From the mid-1950’s to the mid-1990’s, the average amount of timber harvested from America’s national forests averaged between 10 and 12 billion board feet annually. During that same timeframe, wildfires consumed only about 3.5 million acres of our national forests. By contrast, since 1996, the average amount of timber harvested annually was between 1.5 and 3.3 billion board feet while the acres consumed by catastrophic wildfires has nearly doubled averaging about 6 million acres per year and surpassing 10 million acres in 2015.
Those who visit the national forests recognize they have become increasingly overgrown from a lack of active management like timber harvests and livestock grazing, contributing to the escalating fire danger. A generation ago, healthy forests had around 60 trees per acre, but now are crowded with more ten times that number per acre. As a result, the United States Forest Service recently identified more than 60 million acres of our national forests at high risk for catastrophic wildfire. That means nearly one-third of the National Forest System is a tinderbox!
Utah Farm Bureau leaders have urged Forest Service representatives to ramp up local timber harvests. After decades of neglect and with millions of acres of pine beetle decimated forests in Utah and slowed timber harvests, federal land managers are facing a crisis.
Decades of lawsuits and limited timber availability on federal lands have led to many Utah sawmills closing. The high level of uncertainty in dealing with the federal government makes it increasingly difficult for existing sawmills to justify major capital investments to capture the potential of 30 – 35 million board feet coming available in Utah over the next few years.
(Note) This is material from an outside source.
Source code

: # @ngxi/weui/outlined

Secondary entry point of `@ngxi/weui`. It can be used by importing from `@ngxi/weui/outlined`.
According to PERC (Property & Environment Research Center), in 2015, some 68,000 fires consumed more than 10 million acres of national forest lands, costing the American taxpayer in excess of two billion dollars.
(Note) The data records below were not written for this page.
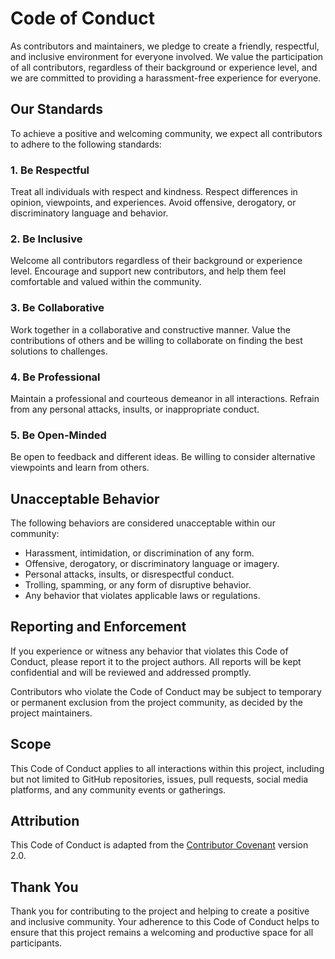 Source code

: # Code of Conduct

As contributors and maintainers, we pledge to create a friendly, respectful, and inclusive environment for
everyone involved. We value the participation of all contributors, regardless of their background or experience level,
and we are committed to providing a harassment-free experience for everyone.

## Our Standards

To achieve a positive and welcoming community, we expect all contributors to adhere to the following standards:

### 1. Be Respectful

Treat all individuals with respect and kindness. Respect differences in opinion, viewpoints, and experiences. Avoid
offensive, derogatory, or discriminatory language and behavior.

### 2. Be Inclusive

Welcome all contributors regardless of their background or experience level. Encourage and support new contributors, and
help them feel comfortable and valued within the community.

### 3. Be Collaborative

Work together in a collaborative and constructive manner. Value the contributions of others and be willing to
collaborate on finding the best solutions to challenges.

### 4. Be Professional

Maintain a professional and courteous demeanor in all interactions. Refrain from any personal attacks, insults, or
inappropriate conduct.

### 5. Be Open-Minded

Be open to feedback and different ideas. Be willing to consider alternative viewpoints and learn from others.

## Unacceptable Behavior

The following behaviors are considered unacceptable within our community:

- Harassment, intimidation, or discrimination of any form.
- Offensive, derogatory, or discriminatory language or imagery.
- Personal attacks, insults, or disrespectful conduct.
- Trolling, spamming, or any form of disruptive behavior.
- Any behavior that violates applicable laws or regulations.

## Reporting and Enforcement

If you experience or witness any behavior that violates this Code of Conduct, please report it to the project authors.
All reports will be kept confidential and will be reviewed and addressed promptly.

Contributors who violate the Code of Conduct may be subject to temporary or permanent exclusion from the project
community, as decided by the project maintainers.

## Scope

This Code of Conduct applies to all interactions within this project, including but not limited to GitHub
repositories, issues, pull requests, social media platforms, and any community events or gatherings.

## Attribution

This Code of Conduct is adapted from
the [Contributor Covenant](https://www.contributor-covenant.org/version/2/0/code_of_conduct.html) version 2.0.

## Thank You

Thank you for contributing to the project and helping to create a positive and inclusive community. Your adherence
to this Code of Conduct helps to ensure that this project remains a welcoming and productive space for all participants.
After the catastrophic fires of 2012, Governor Herbert called on Utah government and industry leaders to reduce the risk of major wildfires. Leaders agreed the goal was to reduce the size, intensity and frequency of wildfires. In time, the Catastrophic Wildfire Reduction Strategy Plan was developed. Issues developed and incorporated into the plan included: aging firefighting resources, coordination, economic and financial constraints, education, marketing and community involvement and fires as a management tool. Since 2012, the Utah Legislature has signed off on $4.5 million to help with mitigation and fuel reduction projects across the state. This money, combined with additional legislation and expanded partnerships with local, county, state, and national partners, has increased Utah’s effectiveness in responding and fighting wildfires.
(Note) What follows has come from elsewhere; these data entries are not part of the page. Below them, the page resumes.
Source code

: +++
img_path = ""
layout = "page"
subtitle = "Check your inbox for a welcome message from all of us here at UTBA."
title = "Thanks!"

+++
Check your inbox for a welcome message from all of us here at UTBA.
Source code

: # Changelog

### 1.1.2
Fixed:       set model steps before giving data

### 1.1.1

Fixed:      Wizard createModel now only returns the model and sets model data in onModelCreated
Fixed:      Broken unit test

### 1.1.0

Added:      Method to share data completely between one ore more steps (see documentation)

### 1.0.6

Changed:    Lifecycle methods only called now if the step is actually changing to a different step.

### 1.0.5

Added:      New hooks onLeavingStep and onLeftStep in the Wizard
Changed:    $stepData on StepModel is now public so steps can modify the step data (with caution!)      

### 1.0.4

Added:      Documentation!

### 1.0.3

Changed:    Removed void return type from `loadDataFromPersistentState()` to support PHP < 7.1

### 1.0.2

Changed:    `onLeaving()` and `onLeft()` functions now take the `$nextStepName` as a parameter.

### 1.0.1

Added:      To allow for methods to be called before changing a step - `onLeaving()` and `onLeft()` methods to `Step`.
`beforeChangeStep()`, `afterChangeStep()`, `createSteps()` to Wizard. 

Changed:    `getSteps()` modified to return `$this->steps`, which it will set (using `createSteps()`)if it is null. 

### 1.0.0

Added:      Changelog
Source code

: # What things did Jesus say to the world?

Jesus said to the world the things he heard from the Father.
As of July 1, approximately 305 fires have occurred throughout Utah, burning more than 106,000 acres, the largest of which has been the Brian Head fire. Of the hundreds of wildfires started each year in Utah, only a very small percentage get out of control or reach catastrophic levels. Many of the fires are the result of weather conditions, rugged terrain, and other factors that are beyond our control. Yet, many factors are within our control. Certainly, “firefighting” cows and sheep and timber harvests have repeatedly proven their worth on Utah’s range and forestlands. This approach to minimizing catastrophic wildfires is a win-win, and should be encouraged and increased going forward.